Mavi ceket'i sevdiği kızın üzerine örtüp yanağına minik bir buse kondurdu.
_ _ _ _ _ _ _ _ _ _
Genç, sevdiği kız kumda oturup sessizce ağlarken yanına gidip ona sarılamadığı için kendine lanet ediyordu. Uzaktanda olsa konuştu. Her ne kadar kendisini duymayacağını bilsede..
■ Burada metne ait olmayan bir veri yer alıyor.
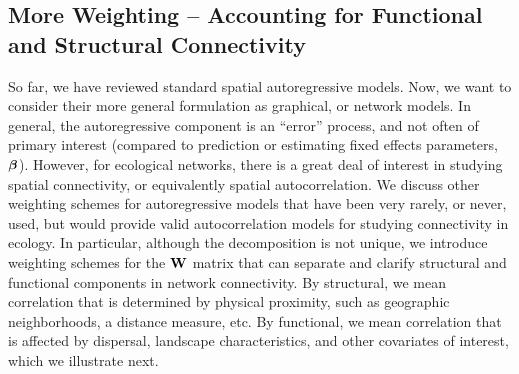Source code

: \documentclass[11pt, titlepage]{article}\usepackage[]{graphicx}\usepackage[]{color}
\begin{document}
\begin{spacing}{1.9}
\begin{flushleft}

\subsection*{More Weighting -- Accounting for Functional and Structural Connectivity}

So far, we have reviewed standard spatial autoregressive models. Now, we want to consider their more general formulation as graphical, or network models. In general, the autoregressive component is an ``error'' process, and not often of primary interest (compared to prediction or estimating fixed effects parameters, $\mbox{\boldmath $\beta$}$).  However, for ecological networks, there is a great deal of interest in studying spatial connectivity, or equivalently spatial autocorrelation. We discuss other weighting schemes for autoregressive models that have been very rarely, or never, used, but would provide valid autocorrelation models for studying connectivity in ecology.  In particular, although the decomposition is not unique, we introduce weighting schemes for the $\mathbf{W}$ matrix that can separate and clarify structural and functional components in network connectivity.  By structural, we mean correlation that is determined by physical proximity, such as geographic neighborhoods, a distance measure, etc.  By functional, we mean correlation that is affected by dispersal, landscape characteristics, and other covariates of interest, which we illustrate next.


\end{flushleft}
\end{spacing}
\end{document}
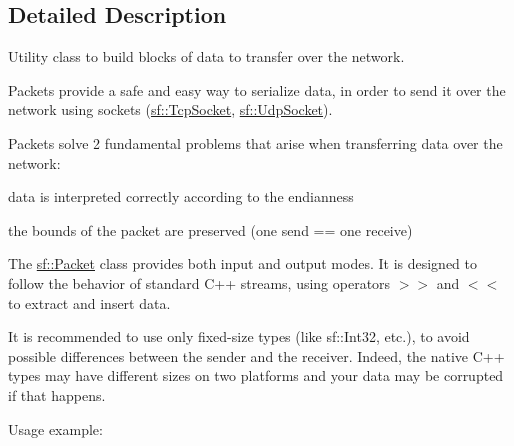 \subsection{Detailed Description}
Utility class to build blocks of data to transfer over the network. 

\begin{DoxyVerb}\end{DoxyVerb}


Packets provide a safe and easy way to serialize data, in order to send it over the network using sockets (\mbox{\hyperlink{classsf_1_1_tcp_socket}{sf\+::\+Tcp\+Socket}}, \mbox{\hyperlink{classsf_1_1_udp_socket}{sf\+::\+Udp\+Socket}}).

Packets solve 2 fundamental problems that arise when transferring data over the network\+: \begin{DoxyItemize}
\item data is interpreted correctly according to the endianness \item the bounds of the packet are preserved (one send == one receive)\end{DoxyItemize}
The \mbox{\hyperlink{classsf_1_1_packet}{sf\+::\+Packet}} class provides both input and output modes. It is designed to follow the behavior of standard C++ streams, using operators $>$$>$ and $<$$<$ to extract and insert data.

It is recommended to use only fixed-\/size types (like sf\+::\+Int32, etc.), to avoid possible differences between the sender and the receiver. Indeed, the native C++ types may have different sizes on two platforms and your data may be corrupted if that happens.

Usage example\+: 
\begin{DoxyCode}{0}
\DoxyCodeLine{}
\DoxyCodeLine{\textcolor{comment}{// Group the variables to send into a packet}}
\DoxyCodeLine{}
\DoxyCodeLine{\textcolor{comment}{// Send it over the network (socket is a valid sf::TcpSocket)}}
\DoxyCodeLine{}
\DoxyCodeLine{-----------------------------------------------------------------}
\DoxyCodeLine{}
\DoxyCodeLine{\textcolor{comment}{// Receive the packet at the other end}}
\DoxyCodeLine{}
\DoxyCodeLine{\textcolor{comment}{// Extract the variables contained in the packet}}
\DoxyCodeLine{\{}
\DoxyCodeLine{    \textcolor{comment}{// Data extracted successfully...}}
\DoxyCodeLine{\}}
\end{DoxyCode}



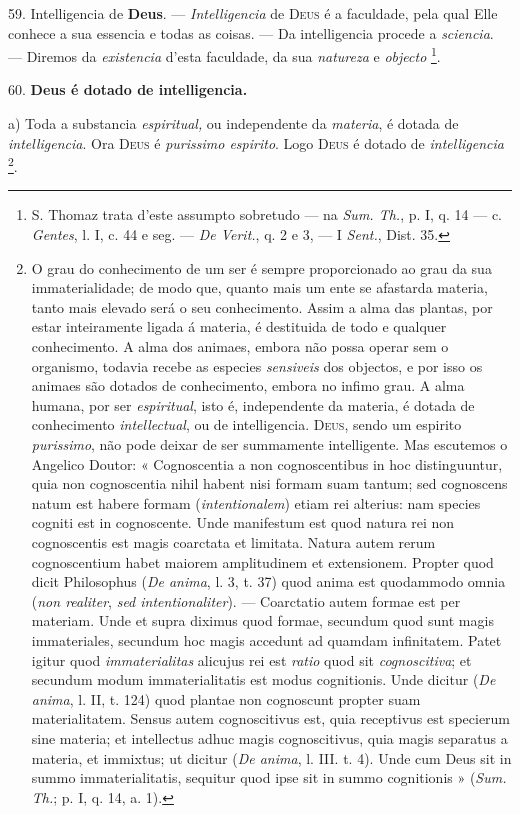 59. Intelligencia de \textbf{Deus}. --- \emph{Intelligencia} de \textsc{Deus} é a faculdade, pela qual Elle conhece a sua essencia e todas as coisas. --- Da intelligencia procede a \emph{sciencia}. --- Diremos da \emph{existencia} d'esta faculdade, da sua \emph{natureza} e \emph{objecto} \footnote{S. Thomaz trata d'este assumpto sobretudo --- na \emph{Sum. Th.}, p. I, q. 14 --- c. \emph{Gentes}, l. I, c. 44 e seg. --- \emph{De Verit.}, q. 2 e 3, --- I \emph{Sent.}, Dist. 35.}.

60. \textbf{Deus é dotado de intelligencia.}

a) Toda a substancia \emph{espiritual,} ou independente da \emph{materia}, é dotada de \emph{intelligencia}. Ora \textsc{Deus} é \emph{purissimo espirito}. Logo \textsc{Deus} é dotado de \emph{intelligencia} \footnote{O grau do conhecimento de um ser é sempre proporcionado ao grau da sua immaterialidade; de modo que, quanto mais um ente se afastarda materia, tanto mais elevado será o seu conhecimento. Assim a alma das plantas, por estar inteiramente ligada á materia, é destituida de todo e qualquer conhecimento. A alma dos animaes, embora não possa operar sem o organismo, todavia recebe as especies \emph{sensiveis} dos objectos, e por isso os animaes são dotados de conhecimento, embora no infimo grau. A alma humana, por ser \emph{espiritual}, isto é, independente da materia, é dotada de conhecimento \emph{intellectual}, ou de intelligencia. \textsc{Deus}, sendo um espirito \emph{purissimo}, não pode deixar de ser summamente intelligente. Mas escutemos o Angelico Doutor: « Cognoscentia a non cognoscentibus in hoc distinguuntur, quia non cognoscentia nihil habent nisi formam suam tantum; sed cognoscens natum est habere formam (\emph{intentionalem}) etiam rei alterius: nam species cogniti est in cognoscente. Unde manifestum est quod natura rei non cognoscentis est magis coarctata et limitata. Natura autem rerum cognoscentium habet maiorem amplitudinem et extensionem. Propter quod dicit Philosophus (\emph{De anima}, l. 3, t. 37) quod anima est quodammodo omnia (\emph{non realiter}, \emph{sed intentionaliter}). --- Coarctatio autem formae est per materiam. Unde et supra diximus quod formae, secundum quod sunt magis immateriales, secundum hoc magis accedunt ad quamdam infinitatem. Patet igitur quod \emph{immaterialitas} alicujus rei est \emph{ratio} quod sit \emph{cognoscitiva}; et secundum modum immaterialitatis est modus cognitionis. Unde dicitur (\emph{De anima}, l. II, t. 124) quod plantae non cognoscunt propter suam materialitatem. Sensus autem cognoscitivus est, quia receptivus est specierum sine materia; et intellectus adhuc magis cognoscitivus, quia magis separatus a materia, et immixtus; ut dicitur (\emph{De anima}, l. III. t. 4). Unde cum Deus sit in summo immaterialitatis, sequitur quod ipse sit in summo cognitionis » (\emph{Sum. Th.}; p. I, q. 14, a. 1).}.


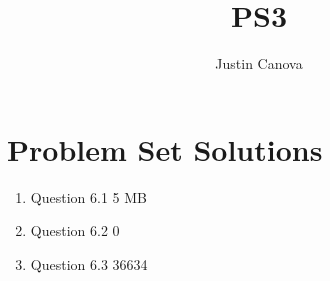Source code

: \documentclass{article}
\title{PS3}
\author{Justin Canova}
\begin{document}
\maketitle


\section{Problem Set Solutions}
\begin{enumerate}
\item Question 6.1  5 MB 
\item Question 6.2  0
\item Question 6.3  36634
\end{enumerate}
\end{document}
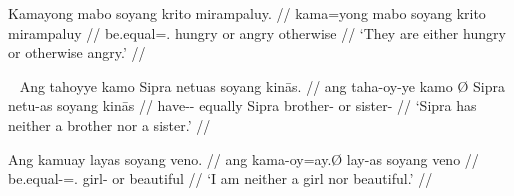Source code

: \a\label{ex:eitherorpred}\begingl
	\gla Kamayong mabo soyang krito mirampaluy. //
	\glb kama=yong mabo soyang krito mirampaluy //
	\glc be.equal=\TsgN{}.\Aarg{} hungry or angry otherwise //
	\glft `They are either hungry or otherwise angry.' //
\endgl

\xe

\pex~\label{ex:neithernor}
\a\label{ex:neithernorvb}\begingl
	\gla Ang tahoyye kamo {} Sipra netuas soyang kinās. //
	\glb ang taha-oy-ye kamo Ø Sipra netu-as soyang kinās //
	\glc \AgtT{} have-\Neg{}-\TsgF{} equally \Top{} Sipra brother-\Parg{} 
		or sister-\Parg{} //
	\glft `Sipra has neither a brother nor a sister.' //
\endgl

\a\label{ex:neithernorpred}\begingl
	\gla Ang kamuay layas soyang veno. //
	\glb ang kama-oy=ay.Ø lay-as soyang veno //
	\glc \AgtT{} be.equal-\Neg{}=\Fsg{}.\Aarg{} girl-\Parg{} or beautiful //
	\glft `I am neither a girl nor beautiful.' //
\endgl

\xe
"sana bu kadar soğuk olduğum için özür dilerim..
sana seni sevdiğimi söyliyemediğim için özür dilerim..
seni kaybetmekten korktuğum için özür dilerim..
benim yüzümden ağladığın için özür dilerim..
'o güzel gözlerinin dolmasını sevmiyorum'
sevmediğim şeyi sana yaptığım için özür dilerim..
denizi izle Jisoo, duy denizin sesini.. ordan seninle konuşacağım, duy beni Jisoo.."
Genç, gözleri dolu bir şekide saklandığı ağacın arkasından çekildi. Sevdiği kıza son kez baktı. Belkide son bakışıydı, kim bilebilirdi ki?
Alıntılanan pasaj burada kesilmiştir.